I cannot begin to describe the joy I felt when I saw Khara walking down the road in Rome towards me. I couldn’t actually believe I was seeing her. It was completely surreal. After long hugs and ‘Oh my word you’re here’ comments we got to the hostel and checked in.
We were then all set and ready to begin our first day in the Eternal City. Our aim for the day was to walk around and just get a feel for the beautiful city. Our first stop was the Spanish Steps which were very unfortunately under construction. We still managed to see them though and walk up to the top, getting an incredible view of the rooftops of Rome.
Next we found the Trevi Fountain. Wow. This has got to be one of my favourite places in Rome. One actually hears the grand fountain before you see it. And when you arrive it’s a bit of challenge trying to find a spot in among all the crowds of tourists. It’s so huge that it’s hard to take it all in in one go. But once you find a spot and get to take in the grandeur of it all, it literally takes your breath away.
Legend has it that if you throw a coin in the fountain you will one day return to Rome. Of course we gave it a go but cleverly remembered to use our South African rand cents instead of the more expensive euros.
The sun was beating down and I couldn’t believe the difference in temperature to that in France! We decided to have our first (of many) gelato. Next we walked on to the famous Pantheon. This for me was the first reminder of the ancient civilisation of Rome. We found a lovely little cobbled alleyway nearby lined with restaurants. We chose one and had our first pizza. It was so wonderful to sit and catch up three months worth of news. Throughout the meal we kept looking at one another in disbelief that this was actually happening. It literally felt like something out of a movie!
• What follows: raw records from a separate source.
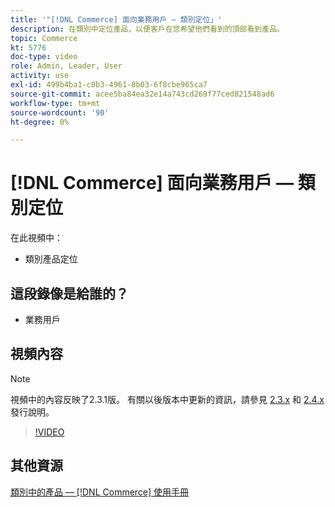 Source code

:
 ```yaml
---
title: '"[!DNL Commerce] 面向業務用戶 — 類別定位」'
description: 在類別中定位產品，以便客戶在您希望他們看到的頂部看到產品。
topic: Commerce
kt: 5776
doc-type: video
role: Admin, Leader, User
activity: use
exl-id: 499b4ba1-c0b3-4961-8b03-6f8cbe965ca7
source-git-commit: acee5ba84ea32e14a743cd269f77ced821548ad6
workflow-type: tm+mt
source-wordcount: '90'
ht-degree: 0%

---
```


# [!DNL Commerce] 面向業務用戶 — 類別定位

在此視頻中：

- 類別產品定位

## 這段錄像是給誰的？

- 業務用戶

## 視頻內容

>[!NOTE]
>
>視頻中的內容反映了2.3.1版。 有關以後版本中更新的資訊，請參見 [ 2.3.x](https://devdocs.magento.com/guides/v2.3/release-notes/bk-release-notes.html) 和 [2.4.x](https://devdocs.magento.com/guides/v2.4/release-notes/bk-release-notes.html) 發行說明。

>[!VIDEO](https://video.tv.adobe.com/v/36187?quality=12&learn=on)

## 其他資源

[類別中的產品 —  [!DNL Commerce] 使用手冊](https://docs.magento.com/user-guide/catalog/categories-category-products.html)

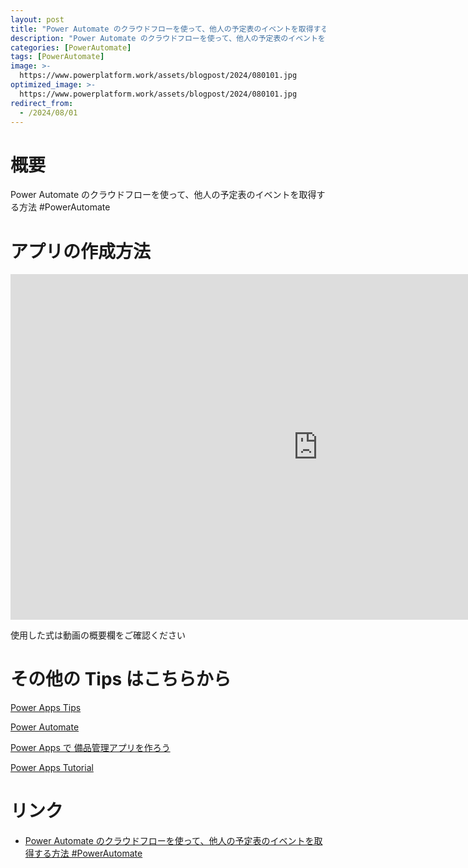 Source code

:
 ```yaml
---
layout: post
title: "Power Automate のクラウドフローを使って、他人の予定表のイベントを取得する方法 #PowerAutomate"
description: "Power Automate のクラウドフローを使って、他人の予定表のイベントを取得する方法 #PowerAutomateを動画で分かりやすく解説"
categories: [PowerAutomate]
tags: [PowerAutomate]
image: >-
  https://www.powerplatform.work/assets/blogpost/2024/080101.jpg
optimized_image: >-
  https://www.powerplatform.work/assets/blogpost/2024/080101.jpg
redirect_from:
  - /2024/08/01
---
```



#  概要

Power Automate のクラウドフローを使って、他人の予定表のイベントを取得する方法 #PowerAutomate


# アプリの作成方法

<iframe width="983" height="553" src="https://www.youtube.com/embed/rBxqoUPeU5o" title="YouTube video player" frameborder="0" allow="accelerometer; autoplay; clipboard-write; encrypted-media; gyroscope; picture-in-picture" allowfullscreen></iframe>


使用した式は動画の概要欄をご確認ください


# その他の Tips はこちらから

[Power Apps Tips](https://www.youtube.com/watch?v=VrAQf3JQ7yM&list=PLVhFi1fb3DqakSLVMn22DDcySXh9jtzi- )


[Power Automate](https://www.youtube.com/watch?v=-YnJYT0ASEM&list=PLVhFi1fb3Dqbzic6GieqnLFgD3aTj-eHA)


[Power Apps で 備品管理アプリを作ろう](https://www.youtube.com/playlist?list=PLVhFi1fb3DqZM3HKb8Hea6XEL96990Fyn)


[Power Apps Tutorial](https://www.youtube.com/playlist?list=PLVhFi1fb3DqalxpL974VvAJvV4iWoSbe_)


# リンク


- [Power Automate のクラウドフローを使って、他人の予定表のイベントを取得する方法 #PowerAutomate](https://www.youtube.com/watch?v=rBxqoUPeU5o)

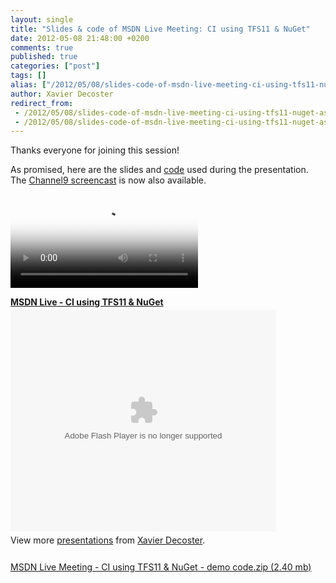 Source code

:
 ```yaml
---
layout: single
title: "Slides & code of MSDN Live Meeting: CI using TFS11 & NuGet"
date: 2012-05-08 21:48:00 +0200
comments: true
published: true
categories: ["post"]
tags: []
alias: ["/2012/05/08/slides-code-of-msdn-live-meeting-ci-using-tfs11-nuget-aspx/"]
author: Xavier Decoster
redirect_from:
 - /2012/05/08/slides-code-of-msdn-live-meeting-ci-using-tfs11-nuget-aspx/.html
 - /2012/05/08/slides-code-of-msdn-live-meeting-ci-using-tfs11-nuget-aspx/.html
---
```

<p>Thanks everyone for joining this session!</p>

<p>As promised, here are the slides and <a href="/images/2012-05-08/MSDN%20Live%20Meeting%20-%20CI%20using%20TFS11%20&%20NuGet%20-%20demo%20code.zip">code</a> used during the presentation. The <a href="http://channel9.msdn.com/posts/Continuous-Integration-using-TFS11--NuGet" target="_blank">Channel9 screencast</a> is now also available.</p>

<p><video controls="controls" poster="http://media.ch9.ms/ch9/d0e9/a6160d10-420a-4ad6-8f24-29903857d0e9/ciusingtfs11nuget_512.jpg"><source src="http://media.ch9.ms/ch9/d0e9/a6160d10-420a-4ad6-8f24-29903857d0e9/ciusingtfs11nuget_mid.mp4" type="video/mp4" /><source src="http://media.ch9.ms/ch9/d0e9/a6160d10-420a-4ad6-8f24-29903857d0e9/ciusingtfs11nuget.webm" type="video/webm" /></video></p>

<div id="__ss_12849211" style="width: 425px;"><strong style="display: block; margin: 12px 0 4px;"><a title="MSDN Live - CI using TFS11 &amp; NuGet" href="http://www.slideshare.net/xavierdecoster/msdn-live-ci-using-tfs11-nuget">MSDN Live - CI using TFS11 &amp; NuGet</a></strong> <object width="425" height="355" id="__sse12849211"> <embed name="__sse12849211" width="425" height="355" src="http://static.slidesharecdn.com/swf/ssplayer2.swf?doc=20120508-msdnlive-ciusingtfs11nuget-120508090831-phpapp01&amp;stripped_title=msdn-live-ci-using-tfs11-nuget&amp;userName=xavierdecoster" type="application/x-shockwave-flash" wmode="transparent" allowfullscreen="true" allowscriptaccess="always" /> </object>
<div style="padding: 5px 0 12px;">View more <a href="http://www.slideshare.net/">presentations</a> from <a href="http://www.slideshare.net/xavierdecoster">Xavier Decoster</a>.</div>
</div>

<p><a href="https://xavierdecosterblog.blob.core.windows.net/$root/MSDN%20Live%20Meeting%20-%20CI%20using%20TFS11%20&amp;%20NuGet%20-%20demo%20code.zip">MSDN Live Meeting - CI using TFS11 &amp; NuGet - demo code.zip (2.40 mb)</a></p>

<script type="text/javascript" src="http://b.scorecardresearch.com/beacon.js?c1=7&amp;c2=7400849&amp;c3=1&amp;c4=&amp;c5=&amp;c6="></script>

<script type="text/javascript" src="http://b.scorecardresearch.com/beacon.js?c1=7&amp;c2=7400849&amp;c3=1&amp;c4=&amp;c5=&amp;c6="></script>

<script type="text/javascript" src="http://b.scorecardresearch.com/beacon.js?c1=7&amp;c2=7400849&amp;c3=1&amp;c4=&amp;c5=&amp;c6="></script>

<script type="text/javascript" src="http://b.scorecardresearch.com/beacon.js?c1=7&amp;c2=7400849&amp;c3=1&amp;c4=&amp;c5=&amp;c6="></script>

<script type="text/javascript" src="http://b.scorecardresearch.com/beacon.js?c1=7&amp;c2=7400849&amp;c3=1&amp;c4=&amp;c5=&amp;c6="></script>

<script type="text/javascript" src="http://b.scorecardresearch.com/beacon.js?c1=7&amp;c2=7400849&amp;c3=1&amp;c4=&amp;c5=&amp;c6="></script>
With regained energy we made our way to the famous piazza Navona. Dotted with fountains and lined by the looming grand buildings, it was beautiful. We sat a while and enjoyed the gentle sounds of water trickling from the fountains.
Next we made our way to the market at Campo Di Fiori. Unfortunately by this stage in the day the stalls were shutting down and everyone was packing away but nonetheless we got to see some of Italy’s finest fresh produce, pasta and oils.
We passed by this magnificent building as we walked back to our hostel: the Piazza Venezia. It is not something that I had set out for us to see but soon became one of my favourite buildings in Rome. It was just so big and white and you couldn’t help but stopping in awe each time you passed it.
The day ended with a delicious pasta now far from our hostel.
Throughout the day as we turned each corner we would stop and say “wow, that’s beautiful” and snap a photo of the building before us. I don’t know the name or importance of half of these buildings but Rome really is full of them. There isn’t a street without something beautiful. It really just is abundantly rich in stunning architecture.